What is Hibernate Shards?
- Shard: splitting up data sets. If data doesn't fit on one machine then split it up into pieces, each piece is called a shard.
- Sharding: the process of splitting up data. For example, putting employees 1-10,000 on shard1 and employees 10,001-20,000 on shard2.
- Sharding is used when you have too much data to fit in one single relational database. If your database has a JDBC adapter that means Hibernate can talk to it and if Hibernate can talk to it that means Hibernate Shards can talk to it.
- Most people don't want to shard because it makes everything complex. But when you have too much data, when you fill your database up, you need another solution, which can be to shard the data across multiple relational databases. The complexity arises because your application has to have the smarts to access multiple databases and that's where Hibernate Shards tries to help.
- Structure of the data is identical from server to server. The same schema is used across all databases (MySQL, etc).
- Hibernate was chosen because it's a good ORM tool used internally at Google, but to Google Scale (really really big), sharding needed to be added because Hibernate didn’t support that sort of scale out of the box.

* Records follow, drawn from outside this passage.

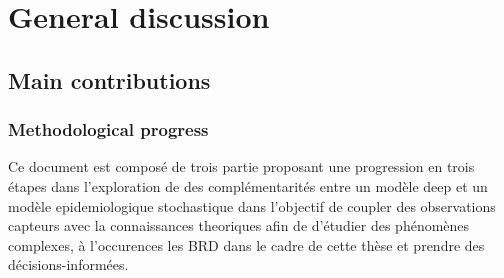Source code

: 
\chapter{General discussion} %


\section{Main contributions}
\subsection{Methodological progress}

Ce document est composé de trois partie proposant une progression en trois étapes dans l'exploration de des complémentarités entre un modèle deep et un modèle epidemiologique stochastique dans l'objectif de coupler des observations capteurs avec la connaissances theoriques afin de d'étudier des phénomènes complexes, à l'occurences les BRD dans le cadre de cette thèse et prendre des décisions-informées.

- The learning curve for a Hibernate user is zero because the Hibernate API is the same. The shard implementation hasn’t violated the API (yet). Sharded versions of Session, Critieria, and Factory are available so the programmer doesn't need to change code. Query isn't implemented yet because features like aggregation and grouping are very difficult to implement across databases.
- How does it compare to MySQL's horizontal partitioning? Shards is for situations where you have too much data to fit in a single database. MySQL partitioning may allow you to delay when you need to shard, but it is still a single database and you’ll eventually run into limits.
Schema Design for Shards
- When sharding you have to consider the general issues of distributed data design for high data volumes. These aren’t Hibernate Shards specific issues, but are general to the problem space.
- Schema design is the most important of the sharding process and you’ll have to do that up front.
- You need to pick a dimension, a root level entity, that is easily sharded. Users and customers are common examples.
- Accept the fact that those entities and all the entities that hang off those entities will be stored in separate physical spaces. Querying across different shards will be difficult. As will management and just about anything else you take for granted.
- Control over how data are distributed is determined by a pluggable strategies layer.
- Plan for the future by picking a strategy that will last you a long time. Repartitioning/resharding the data is operationally very difficult. No management tools for this yet.
- Build simpler models that don't contain as many relationships because you don't have cross shard relationships. Your objects graphs should be contained on one shard as much as possible.
- Lots of lots of objects pointing to each other may not be a good candidate for sharding.
- Because the shards design doesn’t modify Hibernate core, you can design using shards from the start, even though you only have one database. Then when you need to start scaling it will be easier to grow.
- Existing systems with shardable tables shouldn’t take very long to get up and running.
- Policy decisions can drive sharding. For example, let's say customers don't want their data intermingling, so each customer would get their own database. In this case the application would shard on the customer as a matter of policy, not simply scaling concerns.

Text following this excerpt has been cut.